Sunday, November 03, 2002

Lisa Dusseault tells an amusing story about an encounter with Canadian tourists in San Francisco who, on hearing that she is an expatriate Canadian living in the US, commiserate with her plight. I understand her nonplussed reaction; I must at least partially disagree, however, with her claim that "it's not so different" living in the US, as opposed to Canada.

In one sense, she's clearly correct: many of the horror stories that Canadians tell each other (and themselves) about America are built around serious misunderstandings of their southern neighbor. I can say this with some authority, since I labored under several such illusions myself while growing up in Canada, and was only thoroughly disabused of them when I moved to the US. For example, Canadians hear about the horrific American crime rate, and assume that life in America is a daily crap-shoot for survival. In fact, the means to insulate oneself from crime--peaceful, safe suburban neighborhoods and well-protected shopping areas, workplaces and recreational districts--are readily available (and affordablly accessible) to a very large fraction of Americans. Like Lisa, I have never been a crime victim in the US, and I certainly haven't had to spend a fortune to buy my safety, as Canadian myths would suggest.

Similarly, health care was once the canonical example of the contrast between terrifying American chaos and reassuring Canadian orderliness. Again, though, most Americans have employer-provided healthcare that provides a level of protection comparable to the standard Canadian regime (indeed, arguably superior to it, given the tales I've heard lately about the collapsing Canadian health care system). And US politics, for all its faults, is much harder to criticize these days in light of the appalling way that Canadian officials have embarrassed themselves when commenting on American foreign policy.

And then there are the attractions of American life. For example, the US has a service ethic far superior to Canada's; being a customer of any kind in America is a real joy compared with Canada's more, uh, European approach to customer care. And, as Lisa points out, economic opportunity can also be considered a quality-of-life issue: a more enjoyable, interesting, challenging job represents a lifestyle improvement above and beyond any material standard-of-living increase it may provide.

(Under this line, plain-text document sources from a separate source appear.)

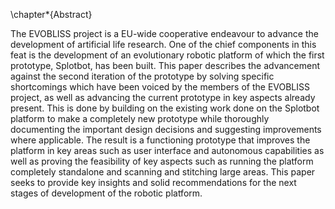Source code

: \chapter*{Abstract}

The EVOBLISS project is a EU-wide cooperative endeavour to advance the
development of artificial life research. One of the chief components in this
feat is the development of an evolutionary robotic platform of which the first
prototype, Splotbot, has been built. This paper describes the advancement
against the second iteration of the prototype by solving specific shortcomings
which have been voiced by the members of the EVOBLISS project, as well as
advancing the current prototype in key aspects already present. This is done by
building on the existing work done on the Splotbot platform to make a
completely new prototype while thoroughly documenting the important design
decisions and suggesting improvements where applicable. The result is a
functioning prototype that improves the platform in key areas such as user
interface and autonomous capabilities as well as proving the feasibility of key
aspects such as running the platform completely standalone and scanning and
stitching large areas. This paper seeks to provide key insights and solid
recommendations for the next stages of development of the robotic platform.
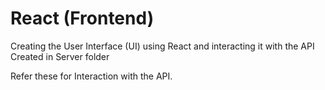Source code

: # React (Frontend)

Creating the User Interface (UI) using React and interacting it with the API Created in Server folder

Refer these for Interaction with the API.

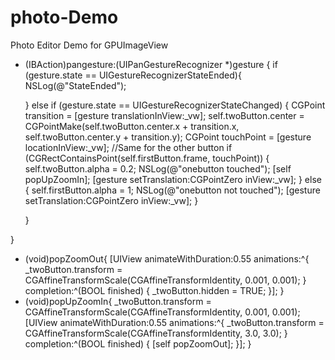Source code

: # photo-Demo
Photo Editor Demo for GPUImageView



- (IBAction)pangesture:(UIPanGestureRecognizer *)gesture {
       if (gesture.state == UIGestureRecognizerStateEnded){
         NSLog(@"StateEnded");
        
    }
  else  if (gesture.state == UIGestureRecognizerStateChanged) {
        CGPoint transition = [gesture translationInView:_vw];
        self.twoButton.center = CGPointMake(self.twoButton.center.x + transition.x, self.twoButton.center.y + transition.y);
        CGPoint touchPoint = [gesture locationInView:_vw];
        //Same for the other button
        if (CGRectContainsPoint(self.firstButton.frame, touchPoint)) {
            self.twoButton.alpha = 0.2;
            NSLog(@"onebutton touched");
            [self popUpZoomIn];
            [gesture setTranslation:CGPointZero inView:_vw];
        }
        else {
            self.firstButton.alpha = 1;
            NSLog(@"onebutton not touched");
            [gesture setTranslation:CGPointZero inView:_vw];
        }
        
    }

}
- (void)popZoomOut{
    [UIView animateWithDuration:0.55
                     animations:^{
                         _twoButton.transform = CGAffineTransformScale(CGAffineTransformIdentity, 0.001, 0.001);
                     } completion:^(BOOL finished) {
                         _twoButton.hidden = TRUE;
                     }];
}
- (void)popUpZoomIn{
    _twoButton.transform = CGAffineTransformScale(CGAffineTransformIdentity, 0.001, 0.001);
    [UIView animateWithDuration:0.55
                     animations:^{
                         _twoButton.transform = CGAffineTransformScale(CGAffineTransformIdentity, 3.0, 3.0);
                     } completion:^(BOOL finished) {
                         [self popZoomOut];
                     }];
}


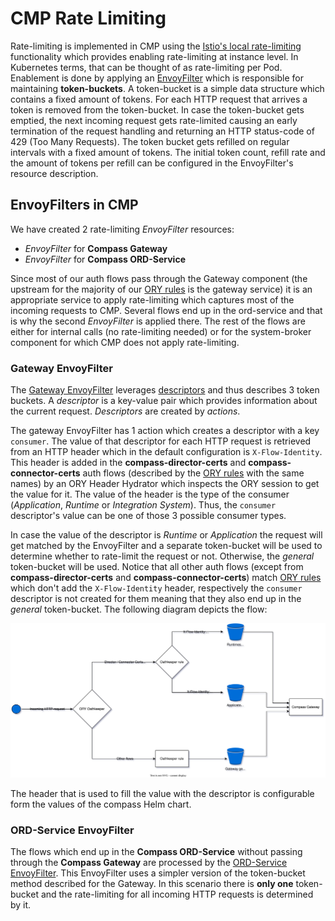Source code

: # CMP Rate Limiting

Rate-limiting is implemented in CMP using the [Istio's local rate-limiting](https://istio.io/latest/docs/tasks/policy-enforcement/rate-limit/#local-rate-limit) functionality which provides enabling rate-limiting at instance level. In Kubernetes terms, that can be thought of as rate-limiting per Pod. Enablement is done by applying an [EnvoyFilter](https://istio.io/latest/docs/reference/config/networking/envoy-filter/) which is responsible for maintaining **token-buckets**. A token-bucket is a simple data structure which contains a fixed amount of tokens. For each HTTP request that arrives a token is removed from the token-bucket. In case the token-bucket gets emptied, the next incoming request gets rate-limited causing an early termination of the request handling and returning an HTTP status-code of 429 (Too Many Requests). The token bucket gets refilled on regular intervals with a fixed amount of tokens. The initial token count, refill rate and the amount of tokens per refill can be configured in the EnvoyFilter's resource description.

## EnvoyFilters in CMP 

We have created 2 rate-limiting *EnvoyFilter* resources:

- *EnvoyFilter* for **Compass Gateway**
- *EnvoyFilter* for **Compass ORD-Service**

Since most of our auth flows pass through the Gateway component (the upstream for the majority of our [ORY rules](../../chart/compass/charts/gateway/templates/oathkeeper-rules.yaml) is the gateway service) it is an appropriate service to apply rate-limiting which captures most of the incoming requests to CMP. Several flows end up in the ord-service and that is why the second *EnvoyFilter* is applied there. The rest of the flows are either for internal calls (no rate-limiting needed) or for the system-broker component for which CMP does not apply rate-limiting.
 
### Gateway EnvoyFilter

The [Gateway EnvoyFilter](../../chart/compass/charts/gateway/templates/rate-limit-filter.yaml) leverages [descriptors](https://www.envoyproxy.io/docs/envoy/latest/configuration/http/http_filters/local_rate_limit_filter#using-rate-limit-descriptors-for-local-rate-limiting) and thus describes 3 token buckets. A *descriptor* is a key-value pair which provides information about the current request. *Descriptors* are created by *actions*. 

The gateway EnvoyFilter has 1 action which creates a descriptor with a key `consumer`. The value of that descriptor for each HTTP request is retrieved from an HTTP header which in the default configuration is `X-Flow-Identity`. This header is added in the **compass-director-certs** and **compass-connector-certs** auth flows (described by the [ORY rules](../../chart/compass/charts/gateway/templates/oathkeeper-rules.yaml) with the same names) by an ORY Header Hydrator which inspects the ORY session to get the value for it. The value of the header is the type of the consumer (*Application*, *Runtime*  or *Integration System*). Thus, the `consumer` descriptor's value can be one of those 3 possible consumer types. 

In case the value of the descriptor is *Runtime* or *Application* the request will get matched by the EnvoyFilter and a separate token-bucket will be used to determine whether to rate-limit the request or not. Otherwise, the *general* token-bucket will be used. Notice that all other auth flows (except from **compass-director-certs** and **compass-connector-certs**) match [ORY rules](../../chart/compass/charts/gateway/templates/oathkeeper-rules.yaml) which don't add the `X-Flow-Identity` header, respectively the `consumer` descriptor is not created for them meaning that they also end up in the *general* token-bucket. The following diagram depicts the flow:

![](./assets/gateway-rate-limiting.svg)

The header that is used to fill the value with the descriptor is configurable form the values of the compass Helm chart.

### ORD-Service EnvoyFilter

The flows which end up in the **Compass ORD-Service** without passing through the **Compass Gateway** are processed by the [ORD-Service EnvoyFilter](../../chart/compass/charts/ord-service/templates/rate-limit-filter.yaml). This EnvoyFilter uses a simpler version of the token-bucket method described for the Gateway. In this scenario there is **only one** token-bucket and the rate-limiting for all incoming HTTP requests is determined by it.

And yet...there are real cultural differences that can make the adjustment to American life difficult for a born-and-bred Canadian, even after the misconceptions have been discounted. For example, I find American interpersonal culture to be marked by a peculiar level of unabashed self-centeredness and self-indulgence--a kind of naive thoughtlessness about the feelings and concerns of others when it interferes with one's own "pursuit of happiness". I'm not making a political statement here, or alluding to any grand philosophical principle; rather, I'm speaking of the very fabric of day-to-day American social interaction. I once had lunch in a restaurant in California with a group that included a German friend; when this friend needed to squeeze behind another diner's chair at the next table in order to leave the restaurant, the other diner, rather than shift his chair to allow my friend to leave, continued his conversation for several minutes, happily oblivious to the buttocks mere inches from the back of his head. Eventually my polite friend was forced to bring his problem explicitly to the gentleman's attention, at which point he was happy to assist by shifting his chair forward slightly. "Only in America", muttered my friend after we had left. I believe he's right; many other cultures tolerate behavior that North Americans might consider deliberately rude, but only in the US is it unsurprising that an otherwise non-hostile person would so egregiously fail, in all innocence, to take others' concerns into consideration at all. To someone raised on diffident Canadian politeness, the adjustment to this American-style solipsism can be difficult.

There are other differences, as well. America is a much more class-conscious society than Canada, in which people are keenly aware of markers of social status. (I can't imagine a Canadian, for instance, conspicuously dropping blatant, smug references to his or her alma mater, the way many ivy league-educated Americans seem to--sometimes literally within minutes of meeting me.) On the plus side, the level of diligence, industry and entrepreneurialism in the US far outstrips the Canadian norm. (The experience of shame at one's own laziness also requires some adjustment, as it turns out.)

None of these differences is in itself particularly taxing to deal with, of course; nor do they, taken together, justify receiving condolences from visiting fellow Canadians. But they do cause me to miss, on occasion, the country of my birth--and to experience a certain feeling of warm comfort on each return visit to the country I still think of, in a way, as home.